» **Task to complete**:
An exact reproduction of the entries is needed. Keep all pictures out of it.

» **Study material**:
□ □ □ □

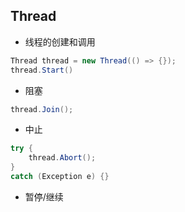 ## Thread

* 线程的创建和调用

```csharp
Thread thread = new Thread(() => {});
thread.Start()
```

* 阻塞
```csharp
thread.Join();
```

* 中止
```csharp
try {
	thread.Abort();
}
catch (Exception e) {}
```

* 暂停/继续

□ □ □ □

» **Written reply**:
 ## Thread

* 线程的创建和调用

```csharp
Thread thread = new Thread(() => {});
thread.Start()
```

* 阻塞
```csharp
thread.Join();
```

* 中止
```csharp
try {
	thread.Abort();
}
catch (Exception e) {}
```

* 暂停/继续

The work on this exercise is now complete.